══ DATA SHOWN

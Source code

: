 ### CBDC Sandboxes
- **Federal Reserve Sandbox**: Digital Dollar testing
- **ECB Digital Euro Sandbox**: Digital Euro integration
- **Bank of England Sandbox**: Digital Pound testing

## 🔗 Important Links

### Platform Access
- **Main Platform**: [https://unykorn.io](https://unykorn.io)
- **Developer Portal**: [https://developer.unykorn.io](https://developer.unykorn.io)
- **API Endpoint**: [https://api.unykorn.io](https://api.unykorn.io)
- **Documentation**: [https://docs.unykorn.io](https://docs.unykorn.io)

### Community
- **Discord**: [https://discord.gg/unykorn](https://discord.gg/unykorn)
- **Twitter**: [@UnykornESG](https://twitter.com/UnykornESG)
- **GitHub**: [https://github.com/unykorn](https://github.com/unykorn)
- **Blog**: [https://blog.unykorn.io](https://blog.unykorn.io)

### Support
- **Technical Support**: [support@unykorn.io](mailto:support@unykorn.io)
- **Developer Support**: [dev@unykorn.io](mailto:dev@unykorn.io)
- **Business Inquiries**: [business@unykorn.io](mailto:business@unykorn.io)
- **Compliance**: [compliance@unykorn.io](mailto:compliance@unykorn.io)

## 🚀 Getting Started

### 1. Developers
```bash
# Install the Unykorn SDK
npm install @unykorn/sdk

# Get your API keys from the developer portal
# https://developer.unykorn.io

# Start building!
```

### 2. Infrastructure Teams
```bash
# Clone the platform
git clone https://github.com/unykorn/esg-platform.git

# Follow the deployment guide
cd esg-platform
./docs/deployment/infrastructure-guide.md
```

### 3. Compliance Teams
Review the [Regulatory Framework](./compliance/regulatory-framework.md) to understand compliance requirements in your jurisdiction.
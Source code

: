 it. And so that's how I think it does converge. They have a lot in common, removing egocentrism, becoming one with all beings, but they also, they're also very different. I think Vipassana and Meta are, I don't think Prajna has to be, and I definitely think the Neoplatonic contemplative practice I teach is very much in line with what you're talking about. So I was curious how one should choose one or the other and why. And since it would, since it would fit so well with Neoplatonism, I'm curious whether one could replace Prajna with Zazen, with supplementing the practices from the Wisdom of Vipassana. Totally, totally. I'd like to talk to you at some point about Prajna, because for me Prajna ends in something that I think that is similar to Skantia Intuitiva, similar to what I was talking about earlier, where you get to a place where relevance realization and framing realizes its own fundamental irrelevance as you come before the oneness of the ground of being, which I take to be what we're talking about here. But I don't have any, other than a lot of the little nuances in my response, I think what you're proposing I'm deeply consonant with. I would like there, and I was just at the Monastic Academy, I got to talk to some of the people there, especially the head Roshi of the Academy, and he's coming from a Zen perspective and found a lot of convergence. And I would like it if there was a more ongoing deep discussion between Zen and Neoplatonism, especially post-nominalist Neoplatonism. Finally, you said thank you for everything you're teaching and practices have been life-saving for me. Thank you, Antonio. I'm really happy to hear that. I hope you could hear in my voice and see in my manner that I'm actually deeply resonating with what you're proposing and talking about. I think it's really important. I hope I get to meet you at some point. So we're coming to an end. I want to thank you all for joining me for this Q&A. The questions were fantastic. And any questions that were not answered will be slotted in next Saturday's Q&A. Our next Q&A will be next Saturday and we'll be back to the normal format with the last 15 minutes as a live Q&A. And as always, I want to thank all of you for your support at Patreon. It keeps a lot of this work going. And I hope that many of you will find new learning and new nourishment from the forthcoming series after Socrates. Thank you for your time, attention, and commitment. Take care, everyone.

════

# TASK PROMPT
If a line of the entries holds the word "github", copy it out.

# ANSWER AREA
- **GitHub**: [https://github.com/unykorn](https://github.com/unykorn)
git clone https://github.com/unykorn/esg-platform.git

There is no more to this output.